Birinci cüz'ü bitirdim, fakat bunun altından kalkamayacağımı kısa bir zaman sonra anladım.
Çünkü Kur'an'ı Mübin Resullerin hayatlarını, tevhid mücadelelerini,
ahlak ve karakterlerini o kadar geniş bir şekilde anlatmış ki, Şia ve Ehli Sünnet alimlerinin Kur'an'a hiçbir zaman inanmadıklarına bir kez daha tanık oldum.
Kur'an'ın bu kadar yer ayırdığı elçilerin hayatı ile alakalı sağlıklı ve doğru bir bilgiye hâlâ bu ümmet sahip değildir.
Şia ve Ehli Sünnet âlimlerinin Allah Elçilerini Kur'an'dan koparmakla dini nasıl yıktıklarını bir kez daha yakinen anladım.
Fakat beni en çok üzüntüye sevkeden ve uydurma dinden nefret ettiren şey,
Allah'ın Resulleri hakkında uydurulan rivayetlere karşı gelen muvahhidleri hurafecilerin elçi düşmanı olarak göstermeleridir.
Halbuki Allah Elçilerini Kur'an'dan kopardığınız zaman ortada din, iman, tevhid ve güzel ahlak diye bir şey kalmaz.
Yani Kur'an ehli muvahhidlerin Allah'ın elçilerine karşı gelmeleri mümkün değildir.
Ey Kur'an'sız cahiller!
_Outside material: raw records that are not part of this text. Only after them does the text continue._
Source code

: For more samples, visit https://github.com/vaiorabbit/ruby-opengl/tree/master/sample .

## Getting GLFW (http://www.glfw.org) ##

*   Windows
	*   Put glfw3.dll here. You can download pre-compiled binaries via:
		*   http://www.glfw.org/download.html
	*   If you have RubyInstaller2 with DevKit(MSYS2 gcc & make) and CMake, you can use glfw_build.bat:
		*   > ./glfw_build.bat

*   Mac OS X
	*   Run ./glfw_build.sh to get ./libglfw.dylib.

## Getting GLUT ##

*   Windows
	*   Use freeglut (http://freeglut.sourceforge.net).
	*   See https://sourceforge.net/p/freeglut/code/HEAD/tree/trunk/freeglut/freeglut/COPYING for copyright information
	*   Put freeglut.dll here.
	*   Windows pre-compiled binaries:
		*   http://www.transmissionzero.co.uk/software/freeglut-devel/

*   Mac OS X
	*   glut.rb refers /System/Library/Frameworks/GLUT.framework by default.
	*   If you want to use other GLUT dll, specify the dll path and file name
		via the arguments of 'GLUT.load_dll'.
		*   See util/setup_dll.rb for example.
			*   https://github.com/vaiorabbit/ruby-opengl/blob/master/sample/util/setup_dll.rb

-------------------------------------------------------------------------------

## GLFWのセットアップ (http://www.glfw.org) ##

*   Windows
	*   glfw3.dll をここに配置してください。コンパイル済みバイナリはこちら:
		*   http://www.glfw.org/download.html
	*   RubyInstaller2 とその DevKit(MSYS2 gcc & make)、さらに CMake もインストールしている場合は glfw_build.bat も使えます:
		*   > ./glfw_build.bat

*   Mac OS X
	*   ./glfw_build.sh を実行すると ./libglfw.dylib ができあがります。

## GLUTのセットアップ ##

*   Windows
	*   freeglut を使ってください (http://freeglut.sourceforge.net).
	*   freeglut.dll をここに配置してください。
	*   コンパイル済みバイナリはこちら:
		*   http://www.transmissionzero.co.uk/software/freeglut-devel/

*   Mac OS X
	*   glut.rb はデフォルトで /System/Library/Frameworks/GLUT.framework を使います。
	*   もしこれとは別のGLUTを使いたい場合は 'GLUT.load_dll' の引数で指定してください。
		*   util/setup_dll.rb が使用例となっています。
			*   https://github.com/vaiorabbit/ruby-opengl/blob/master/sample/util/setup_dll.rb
Böyle yalan, iftira, ahmaklık ve akçaklık kabul edilecek bir şey midir?
Fakat Şia ve Ehli Sünnet'in muhaddis ve müctehidleri Allah elçilerini özellikle son elçiyi Kur'an'dan koparmakla en büyük zulüm ve küfrü irtikap etmişlerdir.
Dolayısıyla Kur'an'ı Mübin'in en önemli unsurunun Resul olduğunu çok rahat bir şekilde anlıyoruz.
Kur'an ile Allah elçileri et ve tırnak gibi birbirinin içine girmiş birbirinin içine karışmıştır.
Şia ve Ehli Sünnet'in âlimleri Allah Resulü'nü Kur'an'dan ayırmakla şeytanın şirk dinini yeniden hortlatmışlardır.
Halbuki Allah'ın Resulleri değerlerini Kur'an'dan alırlar.
Resul vahiy'den dolayı değerlidir.
Resuller ile vahy bir bütünün iki parçası hükmündedir.
KUR'AN'DA RESULLERE GENİŞ BİR AYRILMIŞTIR.
(Bakara suresinin büyük bir bölümü, Âli İmran suresi önemli bir bölümü, Âraf süresinin büyük bir bölümü, Yunus süresinin önemli bir bölümü, Hud süresinin büyük bir bölümü, Yusuf süresinin tamamı, İbrahim süresi önemli bir bölümü,
Hicr süresi, Kehf süresi, Meryem süresinin büyük bir bölümü, Tâhâ süresinin tamamı, Enbiya süresinin büyük bir bölümü, Şuara süresinin tamamı,
Neml süresinin büyük bir bölümü, Kasas süresinin tamamı, Saffat süresinin önemli bir bölümü,
Sâd süresinin tamamı, Mümin suresinin büyük bir bölümü, Kamer süresinin önemli bir bölümü, Nuh süresinin tamamı Allah Resullerinin hayatlarını ve kavimlerine karşı tevhid mücadelesini anlatırken diğer bütün süreler Allah Resulü'nün tevhid ve ahlak mücadelesine ağırlık vermektedirler.
Yani neredeyse Kur'an'ın yarısı Allah Resullerinin tevhid mücadelelerini anlatmaktadır.
Şimdi soruyorum.
Sadece Kur'an'a iman edenler ve Kur'an'ı tek kaynak olarak kabul edenler mi Allah elçilerini daha iyi anlar?
Yoksa Şia ve Ehli Sünnet uydurma dininin âlimleri ve muhaddisleri mi Allah elçilerini daha iyi anlar?